Jiangxi University of Technology
- Former names: Jiangxi Blue Sky University
- Motto: 自强不息, 求真务实
- Type: Private
- Established: 1994
- President: Wang Hai
- Undergraduates: 38,000
- Location: Nanchang, Jiangxi, China
- Campus: Urban: Nanchang: Yaohu campus;
- Nickname: 江科
- Website: www.jxut.edu.cn

= Jiangxi University of Technology =

University in Nanchang, China

Jiangxi University of Technology (JXUT; 江西科技学院 (江西科技學院, Jiāngxī Kējì Xuéyuàn)) is a private nonprofit university located in Nanchang, Jiangxi, China which was founded in 1994 and renamed from Jiangxi Blue Sky University (江西蓝天学院 (江西藍天學院)) in 2012. Jiangxi University of Technology has been ranked number 1 in private universities in China by the Network of Science and Education Evaluation in China since 2007.

==Programs==
JXUT offers 35 undergraduate programs and 40 vocational programs.

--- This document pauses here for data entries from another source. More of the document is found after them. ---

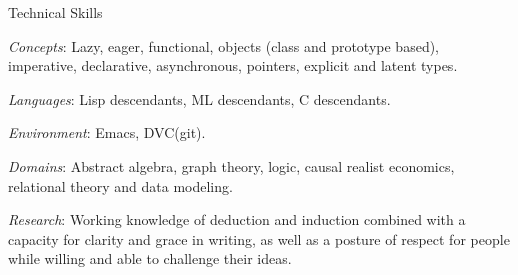 \begin{rubric}{Technical Skills}{


  \entry* \emph{Concepts}: Lazy, eager, functional, objects (class and
prototype based), imperative, declarative, asynchronous, pointers,
explicit and latent types.

  \entry* \emph{Languages}: Lisp descendants, ML descendants, C
descendants.

  \entry* \emph{Environment}: Emacs, DVC(git).

  \entry* \emph{Domains}: Abstract algebra, graph theory, logic,
causal realist economics, relational theory and data modeling.

  \entry* \emph{Research}: Working knowledge of deduction and
induction combined with a capacity for clarity and grace in writing,
as well as a posture of respect for people while willing and able to
challenge their ideas.

}\end{rubric}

Jiangxi University of Technology High School is its affiliated private high school.

==Students, faculty and staff==
There are about 38,000 students and 3,000 faculty and staff on the campus, 100,000 alumni around the world. During the past five years, JXUT has ever hired 62 foreign teachers in total.

==Facilities and resources==
JXUT focuses on practical skills and professional relevance. There are 17 practical training centers, including Vehicle Technology Center, Mechanic Foundational Experiment Center, Computer Technology Laboratory, Modern Production Technology Center, Clothing Design and Fabrication Center, Artistic Design and Implementation Center, Software and Internet Technology Center, Practical Nursing Center, Music and Dance Stadium, Basic Electrical Experiment Laboratory, Civil Engineering Center, Electrical Technology Center, Management Demonstration Center, Dynamic Laboratory, Basic Science Laboratory, Language Practice Center, and Physical Training Stadium.